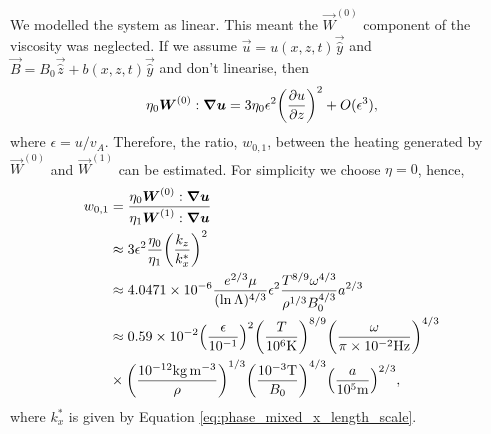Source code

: We modelled the system as linear. This meant the $\vec{W}^{(0)}$ component of the viscosity was neglected. If we assume $\vec{u}=u(x,z,t)\vec{\hat{y}}$ and $\vec{B}=B_0\vec{\hat{z}} + b(x,z,t)\vec{\hat{y}}$ and don't linearise, then
\begin{equation}
    \eta_0\boldsymbol{W}^{(0)}:\grad{\boldsymbol{u}} = 3\eta_0\epsilon^2\qty(\pdv{u}{z})^2 + O(\epsilon^3),
\end{equation}
where $\epsilon=u/v_A$.
Therefore, the ratio, $w_{0,1}$, between the heating generated by $\vec{W}^{(0)}$ and $\vec{W}^{(1)}$ can be estimated. For simplicity we choose $\eta=0$, hence,
\begin{equation}
\label{eq:w01}
\begin{aligned}
    w_{0,1} &= \frac{\eta_0\vec{W}^{(0)}:\grad{\vec{u}}}{\eta_1\vec{W}^{(1)}:\grad{\vec{u}}} \\
    &\approx 3\epsilon^2\frac{\eta_0}{\eta_1}\qty(\frac{k_z}{k_x^*})^2 \\
    &\approx 4.0471\times10^{-6}\frac{e^{2/3}\mu}{(\ln\Lambda)^{4/3}}\epsilon^2\frac{T^{8/9}\omega^{4/3}}{\rho^{1/3}B_0^{4/3}}a^{2/3} \\
    &\approx 0.59\times10^{-2}\qty(\frac{\epsilon}{10^{-1}})^2\qty(\frac{T}{10^{6}\si{.K}})^{8/9}\qty(\frac{\omega}{\pi\times10^{-2}\si{.Hz}})^{4/3}\\
    &\times\qty(\frac{10^{-12}\si{.kg.m^{-3}}}{\rho})^{1/3}\qty(\frac{10^{-3}\si{.T}}{B_0})^{4/3}\qty(\frac{a}{10^5\si{.m}})^{2/3},
\end{aligned}
\end{equation}
where $k_x^*$ is given by Equation \eqref{eq:phase_mixed_x_length_scale}.

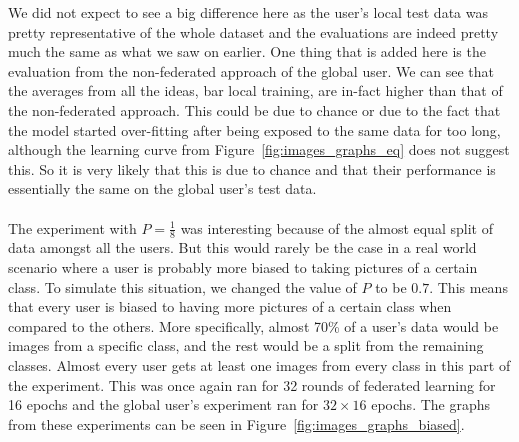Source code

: \documentclass[12pt]{article}
\begin{document}
\noindent We did not expect to see a big difference here as the user's local test data was pretty representative of the whole dataset and the evaluations are indeed pretty much the same as what we saw on earlier. One thing that is added here is the evaluation from the non-federated approach of the global user. We can see that the averages from all the ideas, bar local training, are in-fact higher than that of the non-federated approach. This could be due to chance or due to the fact that the model started over-fitting after being exposed to the same data for too long, although the learning curve from Figure~\ref{fig:images_graphs_eq} does not suggest this. So it is very likely that this is due to chance and that their performance is essentially the same on the global user's test data.
\\\\
The experiment with $P=\frac{1}{8}$ was interesting because of the almost equal split of data amongst all the users. But this would rarely be the case in a real world scenario where a user is probably more biased to taking pictures of a certain class. To simulate this situation, we changed the value of $P$ to be $0.7$. This means that every user is biased to having more pictures of a certain class when compared to the others. More specifically, almost 70\% of a user's data would be images from a specific class, and the rest would be a split from the remaining classes. Almost every user gets at least one images from every class in this part of the experiment. This was once again ran for 32 rounds of federated learning for 16 epochs and the global user's experiment ran for $32 \times 16$ epochs. The graphs from these experiments can be seen in Figure~\ref{fig:images_graphs_biased}.
\end{document}
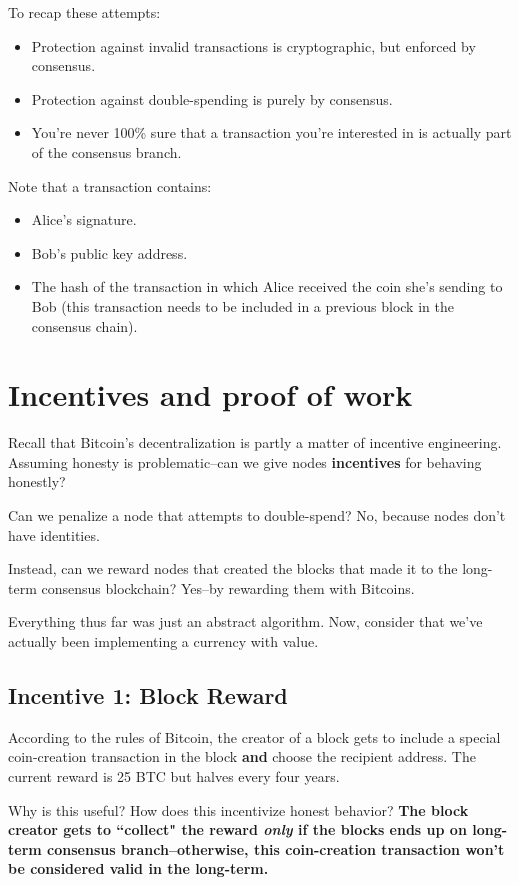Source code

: \documentclass[12pt]{article}
\begin{document}
To recap these attempts:
\begin{itemize}
\item Protection against invalid transactions is cryptographic, but enforced by consensus. \item Protection against double-spending is purely by consensus.
\item You're never 100\% sure that a transaction you're interested in is actually part of the consensus branch.
\end{itemize}

Note that a transaction contains:
\begin{itemize}
\item Alice's signature.
\item Bob's public key address.
\item The hash of the transaction in which Alice received the coin she's sending to Bob (this transaction needs to be included in a previous block in the consensus chain).
\end{itemize}

\section*{Incentives and proof of work}

Recall that Bitcoin's decentralization is partly a matter of incentive engineering. Assuming honesty is problematic--can we give nodes \textbf{incentives} for behaving honestly?

Can we penalize a node that attempts to double-spend? No, because nodes don't have identities.

Instead, can we reward nodes that created the blocks that made it to the long-term consensus blockchain? Yes--by rewarding them with Bitcoins.

Everything thus far was just an abstract algorithm. Now, consider that we've actually been implementing a currency with value. 

\subsection*{Incentive 1: Block Reward}

According to the rules of Bitcoin, the creator of a block gets to include a special coin-creation transaction in the block \textbf{and} choose the recipient address. The current reward is 25 BTC but halves every four years.

Why is this useful? How does this incentivize honest behavior? \textbf{The block creator gets to ``collect" the reward \textit{only} if the blocks ends up on long-term consensus branch--otherwise, this coin-creation transaction won't be considered valid in the long-term.}
\end{document}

Activity => Leave out the images and copy every record above exactly.

Answer space =>
Source code

: We modelled the system as linear. This meant the $\vec{W}^{(0)}$ component of the viscosity was neglected. If we assume $\vec{u}=u(x,z,t)\vec{\hat{y}}$ and $\vec{B}=B_0\vec{\hat{z}} + b(x,z,t)\vec{\hat{y}}$ and don't linearise, then
\begin{equation}
    \eta_0\boldsymbol{W}^{(0)}:\grad{\boldsymbol{u}} = 3\eta_0\epsilon^2\qty(\pdv{u}{z})^2 + O(\epsilon^3),
\end{equation}
where $\epsilon=u/v_A$.
Therefore, the ratio, $w_{0,1}$, between the heating generated by $\vec{W}^{(0)}$ and $\vec{W}^{(1)}$ can be estimated. For simplicity we choose $\eta=0$, hence,
\begin{equation}
\label{eq:w01}
\begin{aligned}
    w_{0,1} &= \frac{\eta_0\vec{W}^{(0)}:\grad{\vec{u}}}{\eta_1\vec{W}^{(1)}:\grad{\vec{u}}} \\
    &\approx 3\epsilon^2\frac{\eta_0}{\eta_1}\qty(\frac{k_z}{k_x^*})^2 \\
    &\approx 4.0471\times10^{-6}\frac{e^{2/3}\mu}{(\ln\Lambda)^{4/3}}\epsilon^2\frac{T^{8/9}\omega^{4/3}}{\rho^{1/3}B_0^{4/3}}a^{2/3} \\
    &\approx 0.59\times10^{-2}\qty(\frac{\epsilon}{10^{-1}})^2\qty(\frac{T}{10^{6}\si{.K}})^{8/9}\qty(\frac{\omega}{\pi\times10^{-2}\si{.Hz}})^{4/3}\\
    &\times\qty(\frac{10^{-12}\si{.kg.m^{-3}}}{\rho})^{1/3}\qty(\frac{10^{-3}\si{.T}}{B_0})^{4/3}\qty(\frac{a}{10^5\si{.m}})^{2/3},
\end{aligned}
\end{equation}
where $k_x^*$ is given by Equation \eqref{eq:phase_mixed_x_length_scale}.

Source code

: \documentclass[12pt]{article}
\begin{document}
\noindent We did not expect to see a big difference here as the user's local test data was pretty representative of the whole dataset and the evaluations are indeed pretty much the same as what we saw on earlier. One thing that is added here is the evaluation from the non-federated approach of the global user. We can see that the averages from all the ideas, bar local training, are in-fact higher than that of the non-federated approach. This could be due to chance or due to the fact that the model started over-fitting after being exposed to the same data for too long, although the learning curve from Figure~\ref{fig:images_graphs_eq} does not suggest this. So it is very likely that this is due to chance and that their performance is essentially the same on the global user's test data.
\\\\
The experiment with $P=\frac{1}{8}$ was interesting because of the almost equal split of data amongst all the users. But this would rarely be the case in a real world scenario where a user is probably more biased to taking pictures of a certain class. To simulate this situation, we changed the value of $P$ to be $0.7$. This means that every user is biased to having more pictures of a certain class when compared to the others. More specifically, almost 70\% of a user's data would be images from a specific class, and the rest would be a split from the remaining classes. Almost every user gets at least one images from every class in this part of the experiment. This was once again ran for 32 rounds of federated learning for 16 epochs and the global user's experiment ran for $32 \times 16$ epochs. The graphs from these experiments can be seen in Figure~\ref{fig:images_graphs_biased}.
\end{document}
Source code

: \documentclass[12pt]{article}
\begin{document}
To recap these attempts:
\begin{itemize}
\item Protection against invalid transactions is cryptographic, but enforced by consensus. \item Protection against double-spending is purely by consensus.
\item You're never 100\% sure that a transaction you're interested in is actually part of the consensus branch.
\end{itemize}

Note that a transaction contains:
\begin{itemize}
\item Alice's signature.
\item Bob's public key address.
\item The hash of the transaction in which Alice received the coin she's sending to Bob (this transaction needs to be included in a previous block in the consensus chain).
\end{itemize}

\section*{Incentives and proof of work}

Recall that Bitcoin's decentralization is partly a matter of incentive engineering. Assuming honesty is problematic--can we give nodes \textbf{incentives} for behaving honestly?

Can we penalize a node that attempts to double-spend? No, because nodes don't have identities.

Instead, can we reward nodes that created the blocks that made it to the long-term consensus blockchain? Yes--by rewarding them with Bitcoins.

Everything thus far was just an abstract algorithm. Now, consider that we've actually been implementing a currency with value. 

\subsection*{Incentive 1: Block Reward}

According to the rules of Bitcoin, the creator of a block gets to include a special coin-creation transaction in the block \textbf{and} choose the recipient address. The current reward is 25 BTC but halves every four years.

Why is this useful? How does this incentivize honest behavior? \textbf{The block creator gets to ``collect" the reward \textit{only} if the blocks ends up on long-term consensus branch--otherwise, this coin-creation transaction won't be considered valid in the long-term.}
\end{document}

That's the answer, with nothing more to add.